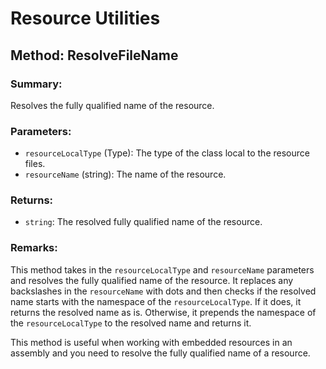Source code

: ﻿# Resource Utilities

## Method: ResolveFileName

### Summary:
Resolves the fully qualified name of the resource.

### Parameters:
- `resourceLocalType` (Type): The type of the class local to the resource files.
- `resourceName` (string): The name of the resource.

### Returns:
- `string`: The resolved fully qualified name of the resource.

### Remarks:
This method takes in the `resourceLocalType` and `resourceName` parameters and resolves the fully qualified name of the resource. It replaces any backslashes in the `resourceName` with dots and then checks if the resolved name starts with the namespace of the `resourceLocalType`. If it does, it returns the resolved name as is. Otherwise, it prepends the namespace of the `resourceLocalType` to the resolved name and returns it.

This method is useful when working with embedded resources in an assembly and you need to resolve the fully qualified name of a resource.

****************************************

What to work on: Give back the data exactly. Pictures stay out.

Solved exercise:
Source code

: ﻿# Resource Utilities

## Method: ResolveFileName

### Summary:
Resolves the fully qualified name of the resource.

### Parameters:
- `resourceLocalType` (Type): The type of the class local to the resource files.
- `resourceName` (string): The name of the resource.

### Returns:
- `string`: The resolved fully qualified name of the resource.

### Remarks:
This method takes in the `resourceLocalType` and `resourceName` parameters and resolves the fully qualified name of the resource. It replaces any backslashes in the `resourceName` with dots and then checks if the resolved name starts with the namespace of the `resourceLocalType`. If it does, it returns the resolved name as is. Otherwise, it prepends the namespace of the `resourceLocalType` to the resolved name and returns it.

This method is useful when working with embedded resources in an assembly and you need to resolve the fully qualified name of a resource.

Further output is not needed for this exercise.